Copy out, word for word, the lines from the start of the data below through the line containing "3) 한쪽만 MLP predictor", and no others.

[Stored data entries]
╔══

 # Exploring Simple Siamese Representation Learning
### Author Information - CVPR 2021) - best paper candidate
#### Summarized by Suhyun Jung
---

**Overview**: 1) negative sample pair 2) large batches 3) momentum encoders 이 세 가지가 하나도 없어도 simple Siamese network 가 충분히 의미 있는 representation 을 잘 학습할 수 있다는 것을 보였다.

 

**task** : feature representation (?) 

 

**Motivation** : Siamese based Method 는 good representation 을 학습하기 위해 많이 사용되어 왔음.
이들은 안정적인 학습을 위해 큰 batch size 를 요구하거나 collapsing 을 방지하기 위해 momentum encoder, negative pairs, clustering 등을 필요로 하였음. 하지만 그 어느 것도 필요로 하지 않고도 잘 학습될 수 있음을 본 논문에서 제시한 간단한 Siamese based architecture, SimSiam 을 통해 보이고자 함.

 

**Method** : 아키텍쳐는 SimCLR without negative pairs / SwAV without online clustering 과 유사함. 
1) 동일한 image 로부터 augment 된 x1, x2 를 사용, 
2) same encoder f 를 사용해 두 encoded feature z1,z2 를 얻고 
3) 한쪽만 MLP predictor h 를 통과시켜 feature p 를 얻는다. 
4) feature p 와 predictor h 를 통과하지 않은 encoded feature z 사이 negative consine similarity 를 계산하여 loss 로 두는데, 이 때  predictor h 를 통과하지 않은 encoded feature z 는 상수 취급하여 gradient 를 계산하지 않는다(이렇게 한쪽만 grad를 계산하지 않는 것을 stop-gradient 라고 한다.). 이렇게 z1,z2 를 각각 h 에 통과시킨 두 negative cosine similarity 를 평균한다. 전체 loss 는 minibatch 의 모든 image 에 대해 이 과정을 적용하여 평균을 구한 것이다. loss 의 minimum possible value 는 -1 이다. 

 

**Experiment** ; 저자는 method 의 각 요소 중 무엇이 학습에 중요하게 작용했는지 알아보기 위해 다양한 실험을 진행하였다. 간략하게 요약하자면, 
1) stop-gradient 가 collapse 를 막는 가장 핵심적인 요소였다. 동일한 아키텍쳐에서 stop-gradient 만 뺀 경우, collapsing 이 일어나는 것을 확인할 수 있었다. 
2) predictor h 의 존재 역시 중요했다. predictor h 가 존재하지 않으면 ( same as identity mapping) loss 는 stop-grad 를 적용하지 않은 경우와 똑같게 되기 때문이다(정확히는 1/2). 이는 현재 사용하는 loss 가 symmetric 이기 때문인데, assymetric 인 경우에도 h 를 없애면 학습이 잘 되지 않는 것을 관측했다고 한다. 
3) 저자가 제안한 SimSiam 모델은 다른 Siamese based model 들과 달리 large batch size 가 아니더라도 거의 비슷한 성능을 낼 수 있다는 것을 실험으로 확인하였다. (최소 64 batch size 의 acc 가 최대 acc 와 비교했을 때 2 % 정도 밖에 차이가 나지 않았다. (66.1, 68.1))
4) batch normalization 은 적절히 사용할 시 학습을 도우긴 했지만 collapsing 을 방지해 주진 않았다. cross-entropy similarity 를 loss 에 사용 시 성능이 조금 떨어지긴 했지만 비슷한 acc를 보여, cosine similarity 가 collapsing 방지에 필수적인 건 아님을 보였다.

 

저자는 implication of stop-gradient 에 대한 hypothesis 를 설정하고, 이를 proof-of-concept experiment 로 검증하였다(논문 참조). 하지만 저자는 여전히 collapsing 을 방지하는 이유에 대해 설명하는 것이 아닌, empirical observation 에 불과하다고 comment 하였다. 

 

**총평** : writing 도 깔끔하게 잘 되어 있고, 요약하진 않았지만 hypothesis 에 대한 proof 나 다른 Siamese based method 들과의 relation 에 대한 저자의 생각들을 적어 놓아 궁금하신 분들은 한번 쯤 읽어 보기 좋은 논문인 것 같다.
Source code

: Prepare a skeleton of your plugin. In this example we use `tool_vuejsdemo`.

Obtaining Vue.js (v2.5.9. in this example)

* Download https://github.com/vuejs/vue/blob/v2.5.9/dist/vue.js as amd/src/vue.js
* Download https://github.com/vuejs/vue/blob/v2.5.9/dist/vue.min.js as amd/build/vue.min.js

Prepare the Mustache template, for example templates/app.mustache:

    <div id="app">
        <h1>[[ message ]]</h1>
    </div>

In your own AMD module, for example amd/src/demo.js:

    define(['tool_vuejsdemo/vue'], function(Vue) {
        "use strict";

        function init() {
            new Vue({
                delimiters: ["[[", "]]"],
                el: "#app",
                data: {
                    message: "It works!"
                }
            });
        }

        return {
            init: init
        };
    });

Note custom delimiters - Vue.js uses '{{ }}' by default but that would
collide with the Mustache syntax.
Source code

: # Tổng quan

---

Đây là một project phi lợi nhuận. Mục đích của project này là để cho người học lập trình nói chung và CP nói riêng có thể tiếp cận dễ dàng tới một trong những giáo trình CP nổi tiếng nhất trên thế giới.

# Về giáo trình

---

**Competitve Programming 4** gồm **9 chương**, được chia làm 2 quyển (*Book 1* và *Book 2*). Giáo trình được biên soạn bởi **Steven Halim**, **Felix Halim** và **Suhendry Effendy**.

╚══

_Reply_:
 # Exploring Simple Siamese Representation Learning
### Author Information - CVPR 2021) - best paper candidate
#### Summarized by Suhyun Jung
---

**Overview**: 1) negative sample pair 2) large batches 3) momentum encoders 이 세 가지가 하나도 없어도 simple Siamese network 가 충분히 의미 있는 representation 을 잘 학습할 수 있다는 것을 보였다.

 

**task** : feature representation (?) 

 

**Motivation** : Siamese based Method 는 good representation 을 학습하기 위해 많이 사용되어 왔음.
이들은 안정적인 학습을 위해 큰 batch size 를 요구하거나 collapsing 을 방지하기 위해 momentum encoder, negative pairs, clustering 등을 필요로 하였음. 하지만 그 어느 것도 필요로 하지 않고도 잘 학습될 수 있음을 본 논문에서 제시한 간단한 Siamese based architecture, SimSiam 을 통해 보이고자 함.

 

**Method** : 아키텍쳐는 SimCLR without negative pairs / SwAV without online clustering 과 유사함. 
1) 동일한 image 로부터 augment 된 x1, x2 를 사용, 
2) same encoder f 를 사용해 두 encoded feature z1,z2 를 얻고 
3) 한쪽만 MLP predictor h 를 통과시켜 feature p 를 얻는다. 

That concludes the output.